Comment réagir face aux colères et frustrations de nos enfants (2ème partie).

Nous avons vu dernièrement qu’avant de tenter d’apaiser nos enfants, il était tout d’abord primordial de nous apaiser nous, parents, accompagnateurs, éducateurs… A la fin de cet article, je vous parlerai d’une technique de libération émotionnelle, l’EFT, qui vous sera d’une aide inestimable pour travailler sur vos émotions, seul(e, s) ou avec vos petits.

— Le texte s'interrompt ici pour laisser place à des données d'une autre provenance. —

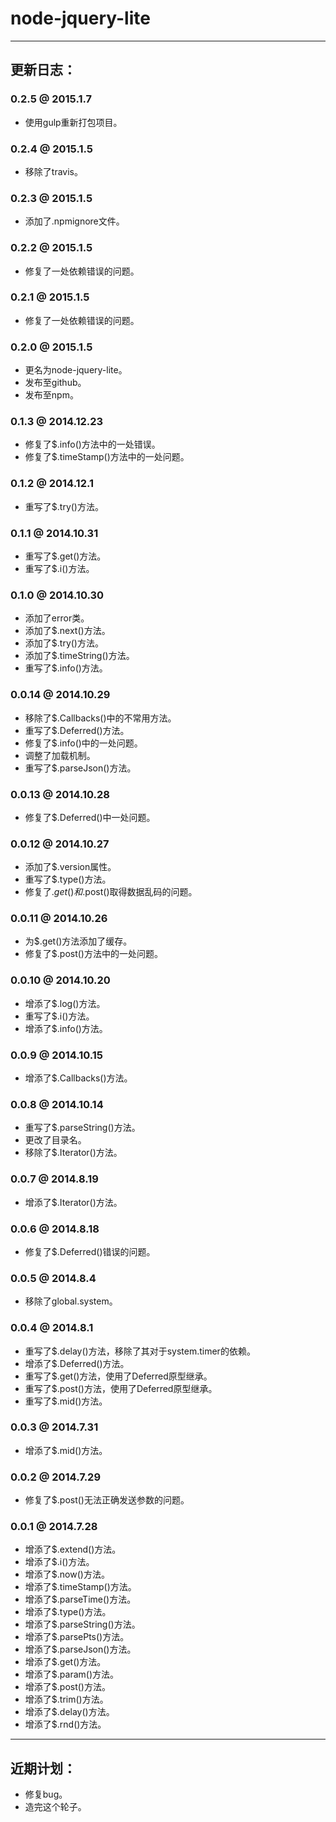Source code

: # node-jquery-lite

---

## 更新日志：

### 0.2.5 @ 2015.1.7
- 使用gulp重新打包项目。

### 0.2.4 @ 2015.1.5
- 移除了travis。

### 0.2.3 @ 2015.1.5
- 添加了.npmignore文件。

### 0.2.2 @ 2015.1.5
- 修复了一处依赖错误的问题。

### 0.2.1 @ 2015.1.5
- 修复了一处依赖错误的问题。

### 0.2.0 @ 2015.1.5
- 更名为node-jquery-lite。
- 发布至github。
- 发布至npm。

### 0.1.3 @ 2014.12.23
- 修复了$.info()方法中的一处错误。
- 修复了$.timeStamp()方法中的一处问题。

### 0.1.2 @ 2014.12.1
- 重写了$.try()方法。

### 0.1.1 @ 2014.10.31
- 重写了$.get()方法。
- 重写了$.i()方法。

### 0.1.0 @ 2014.10.30
- 添加了error类。
- 添加了$.next()方法。
- 添加了$.try()方法。
- 添加了$.timeString()方法。
- 重写了$.info()方法。

### 0.0.14 @ 2014.10.29
- 移除了$.Callbacks()中的不常用方法。
- 重写了$.Deferred()方法。
- 修复了$.info()中的一处问题。
- 调整了加载机制。
- 重写了$.parseJson()方法。

### 0.0.13 @ 2014.10.28
- 修复了$.Deferred()中一处问题。

### 0.0.12 @ 2014.10.27
- 添加了$.version属性。
- 重写了$.type()方法。
- 修复了$.get()和$.post()取得数据乱码的问题。

### 0.0.11 @ 2014.10.26
- 为$.get()方法添加了缓存。
- 修复了$.post()方法中的一处问题。

### 0.0.10 @ 2014.10.20
- 增添了$.log()方法。
- 重写了$.i()方法。
- 增添了$.info()方法。

### 0.0.9 @ 2014.10.15
- 增添了$.Callbacks()方法。

### 0.0.8 @ 2014.10.14
- 重写了$.parseString()方法。
- 更改了目录名。
- 移除了$.Iterator()方法。

### 0.0.7 @ 2014.8.19
- 增添了$.Iterator()方法。

### 0.0.6 @ 2014.8.18
- 修复了$.Deferred()错误的问题。

### 0.0.5 @ 2014.8.4
- 移除了global.system。

### 0.0.4 @ 2014.8.1
- 重写了$.delay()方法，移除了其对于system.timer的依赖。
- 增添了$.Deferred()方法。
- 重写了$.get()方法，使用了Deferred原型继承。
- 重写了$.post()方法，使用了Deferred原型继承。
- 重写了$.mid()方法。

### 0.0.3 @ 2014.7.31
- 增添了$.mid()方法。

### 0.0.2 @ 2014.7.29
- 修复了$.post()无法正确发送参数的问题。

### 0.0.1 @ 2014.7.28
- 增添了$.extend()方法。
- 增添了$.i()方法。
- 增添了$.now()方法。
- 增添了$.timeStamp()方法。
- 增添了$.parseTime()方法。
- 增添了$.type()方法。
- 增添了$.parseString()方法。
- 增添了$.parsePts()方法。
- 增添了$.parseJson()方法。
- 增添了$.get()方法。
- 增添了$.param()方法。
- 增添了$.post()方法。
- 增添了$.trim()方法。
- 增添了$.delay()方法。
- 增添了$.rnd()方法。

---

## 近期计划：
- 修复bug。
- 造完这个轮子。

Revenons-en pour l’instant aux colères des enfants… Car, sachez que derrière une colère, il y a toujours un besoin. Essayer donc de prendre quelques secondes afin de vous demander: « mon petit bonhomme essaye de me dire quelque chose, quels sont ses besoin à l’instant T? »

 

En effet, selon Mélanie Bilodeau, psychoéducatrice, conférencière et auteure spécialiste en périnatalité et petite enfance,  voici les principaux besoins à explorer:

 


Le réservoir affectif de l’enfant. Est-il suffisamment rempli? Pour remplir ce réservoir affectif, 15 min de temps de qualité, le soir après le travail sera suffisant. Quand le réservoir affectif est bien plein, l’enfant acceptera qu’on ne lui accorde que quelques minutes par la suite.

 

Dans un second temps, explorez le réservoir physiologique de votre enfant… En fin de journée, après une journée passée à la crèche ou à l’école, il est fort probable que l’enfant soit fatigué. Dans ce cas, peut-être aura t’il besoin d’un petit moment de câlin, assis sur le canapé, dans les bras d’un de ses parents, pour recharger ses batteries et ainsi éviter une colère due à la fatigue.

Il se peut également qu’il ait faim ou soif, dans ce cas, n’hésitez pas à lui donner un petit en-cas en attendant le repas. Ainsi, votre enfant comblera, non-seulement l’un de ses besoins mais, de plus, il se sentira entendu & compris.


La 3ème chose à considérer est le besoin de stimulation. Faire, ce qu’appelle Mélanie Bilodeau, « la nouille sympathique »… en poussant l’imaginaire de l’enfant, lui poser des questions sur sa journée, sur son livre préféré, faire un dessin avec lui, ou encore pour les plus petits où se trouve son nez, son front, son menton, etc… Bref, toutes petites astuces pour lui permettre de développer sa réflexion et le maintenir occupé afin qu’il soit le moins possible dans l’émotionnel.  Bien sûr, ça demande beaucoup d’énergie et de créativité aux parents mais ne vaut-il mieux pas dépenser le peu d’énergie de fin de journée à discuter et rire avec notre enfants plutôt qu’à gérer une colère?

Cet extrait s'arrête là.